Problem:
Pictures do not belong in the copy; restate the records below word for word.

Stored data:
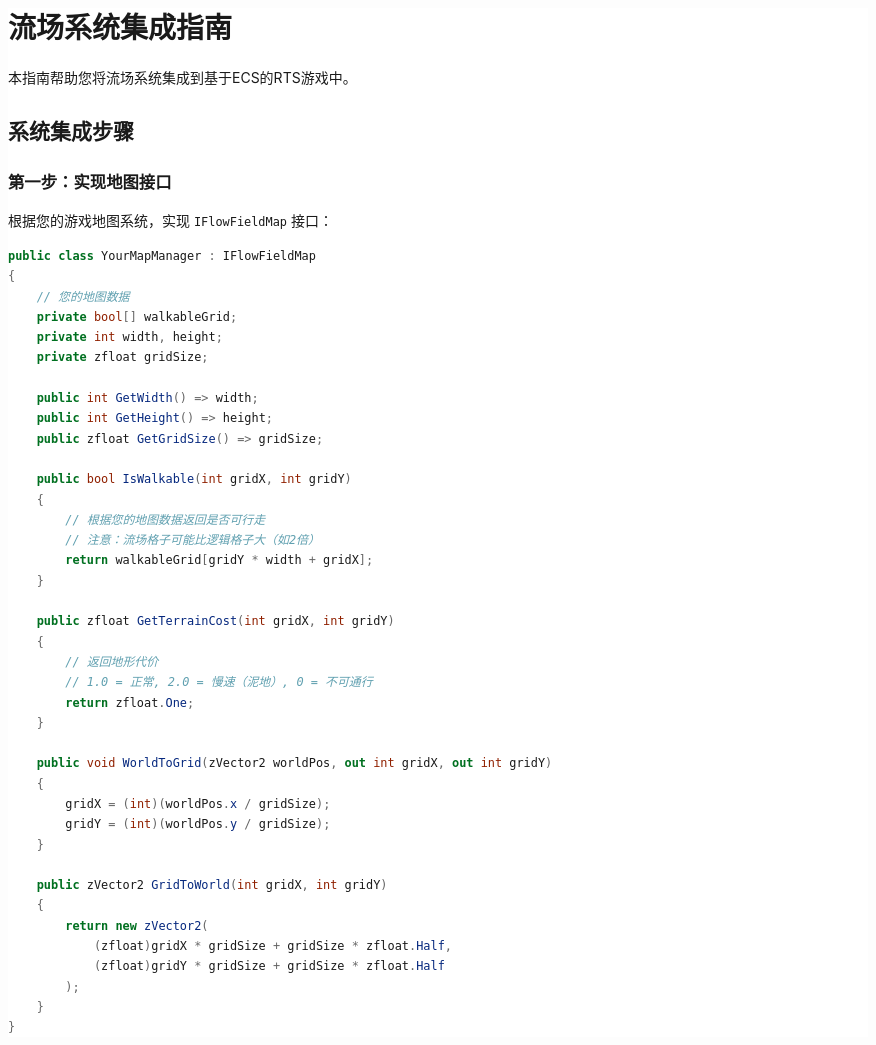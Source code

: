 # 流场系统集成指南

本指南帮助您将流场系统集成到基于ECS的RTS游戏中。

## 系统集成步骤

### 第一步：实现地图接口

根据您的游戏地图系统，实现 `IFlowFieldMap` 接口：

```csharp
public class YourMapManager : IFlowFieldMap
{
    // 您的地图数据
    private bool[] walkableGrid;
    private int width, height;
    private zfloat gridSize;
    
    public int GetWidth() => width;
    public int GetHeight() => height;
    public zfloat GetGridSize() => gridSize;
    
    public bool IsWalkable(int gridX, int gridY)
    {
        // 根据您的地图数据返回是否可行走
        // 注意：流场格子可能比逻辑格子大（如2倍）
        return walkableGrid[gridY * width + gridX];
    }
    
    public zfloat GetTerrainCost(int gridX, int gridY)
    {
        // 返回地形代价
        // 1.0 = 正常, 2.0 = 慢速（泥地）, 0 = 不可通行
        return zfloat.One;
    }
    
    public void WorldToGrid(zVector2 worldPos, out int gridX, out int gridY)
    {
        gridX = (int)(worldPos.x / gridSize);
        gridY = (int)(worldPos.y / gridSize);
    }
    
    public zVector2 GridToWorld(int gridX, int gridY)
    {
        return new zVector2(
            (zfloat)gridX * gridSize + gridSize * zfloat.Half,
            (zfloat)gridY * gridSize + gridSize * zfloat.Half
        );
    }
}
```
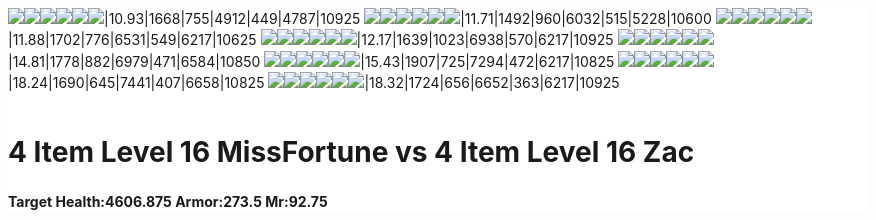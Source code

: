 ![](/item/6672.png)![](/item/3026.png)![](/item/6333.png)![](/item/1001.png)![](/item/1055.png)![](/item/1037.png)|10.93|1668|755|4912|449|4787|10925
![](/item/3153.png)![](/item/6630.png)![](/item/3026.png)![](/item/1001.png)![](/item/1055.png)![](/item/1036.png)|11.71|1492|960|6032|515|5228|10600
![](/item/6672.png)![](/item/6673.png)![](/item/3026.png)![](/item/1001.png)![](/item/1055.png)![](/item/1037.png)|11.88|1702|776|6531|549|6217|10625
![](/item/3153.png)![](/item/6673.png)![](/item/3026.png)![](/item/1001.png)![](/item/1055.png)![](/item/1037.png)|12.17|1639|1023|6938|570|6217|10925
![](/item/3026.png)![](/item/6609.png)![](/item/6673.png)![](/item/1001.png)![](/item/1055.png)![](/item/1038.png)|14.81|1778|882|6979|471|6584|10850
![](/item/3072.png)![](/item/3026.png)![](/item/6673.png)![](/item/1001.png)![](/item/1055.png)![](/item/1037.png)|15.43|1907|725|7294|472|6217|10825
![](/item/6673.png)![](/item/3026.png)![](/item/6630.png)![](/item/1001.png)![](/item/1055.png)![](/item/1037.png)|18.24|1690|645|7441|407|6658|10825
![](/item/6673.png)![](/item/3026.png)![](/item/6333.png)![](/item/1001.png)![](/item/1055.png)![](/item/1037.png)|18.32|1724|656|6652|363|6217|10925




























































# 4 Item Level 16 MissFortune vs 4 Item Level 16 Zac

**Target Health:4606.875 Armor:273.5 Mr:92.75**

Expected output:
Source code

: # 流场系统集成指南

本指南帮助您将流场系统集成到基于ECS的RTS游戏中。

## 系统集成步骤

### 第一步：实现地图接口

根据您的游戏地图系统，实现 `IFlowFieldMap` 接口：

```csharp
public class YourMapManager : IFlowFieldMap
{
    // 您的地图数据
    private bool[] walkableGrid;
    private int width, height;
    private zfloat gridSize;
    
    public int GetWidth() => width;
    public int GetHeight() => height;
    public zfloat GetGridSize() => gridSize;
    
    public bool IsWalkable(int gridX, int gridY)
    {
        // 根据您的地图数据返回是否可行走
        // 注意：流场格子可能比逻辑格子大（如2倍）
        return walkableGrid[gridY * width + gridX];
    }
    
    public zfloat GetTerrainCost(int gridX, int gridY)
    {
        // 返回地形代价
        // 1.0 = 正常, 2.0 = 慢速（泥地）, 0 = 不可通行
        return zfloat.One;
    }
    
    public void WorldToGrid(zVector2 worldPos, out int gridX, out int gridY)
    {
        gridX = (int)(worldPos.x / gridSize);
        gridY = (int)(worldPos.y / gridSize);
    }
    
    public zVector2 GridToWorld(int gridX, int gridY)
    {
        return new zVector2(
            (zfloat)gridX * gridSize + gridSize * zfloat.Half,
            (zfloat)gridY * gridSize + gridSize * zfloat.Half
        );
    }
}
```
Source code

: ![](/item/6672.png)![](/item/3026.png)![](/item/6333.png)![](/item/1001.png)![](/item/1055.png)![](/item/1037.png)|10.93|1668|755|4912|449|4787|10925
![](/item/3153.png)![](/item/6630.png)![](/item/3026.png)![](/item/1001.png)![](/item/1055.png)![](/item/1036.png)|11.71|1492|960|6032|515|5228|10600
![](/item/6672.png)![](/item/6673.png)![](/item/3026.png)![](/item/1001.png)![](/item/1055.png)![](/item/1037.png)|11.88|1702|776|6531|549|6217|10625
![](/item/3153.png)![](/item/6673.png)![](/item/3026.png)![](/item/1001.png)![](/item/1055.png)![](/item/1037.png)|12.17|1639|1023|6938|570|6217|10925
![](/item/3026.png)![](/item/6609.png)![](/item/6673.png)![](/item/1001.png)![](/item/1055.png)![](/item/1038.png)|14.81|1778|882|6979|471|6584|10850
![](/item/3072.png)![](/item/3026.png)![](/item/6673.png)![](/item/1001.png)![](/item/1055.png)![](/item/1037.png)|15.43|1907|725|7294|472|6217|10825
![](/item/6673.png)![](/item/3026.png)![](/item/6630.png)![](/item/1001.png)![](/item/1055.png)![](/item/1037.png)|18.24|1690|645|7441|407|6658|10825
![](/item/6673.png)![](/item/3026.png)![](/item/6333.png)![](/item/1001.png)![](/item/1055.png)![](/item/1037.png)|18.32|1724|656|6652|363|6217|10925




























































# 4 Item Level 16 MissFortune vs 4 Item Level 16 Zac

**Target Health:4606.875 Armor:273.5 Mr:92.75**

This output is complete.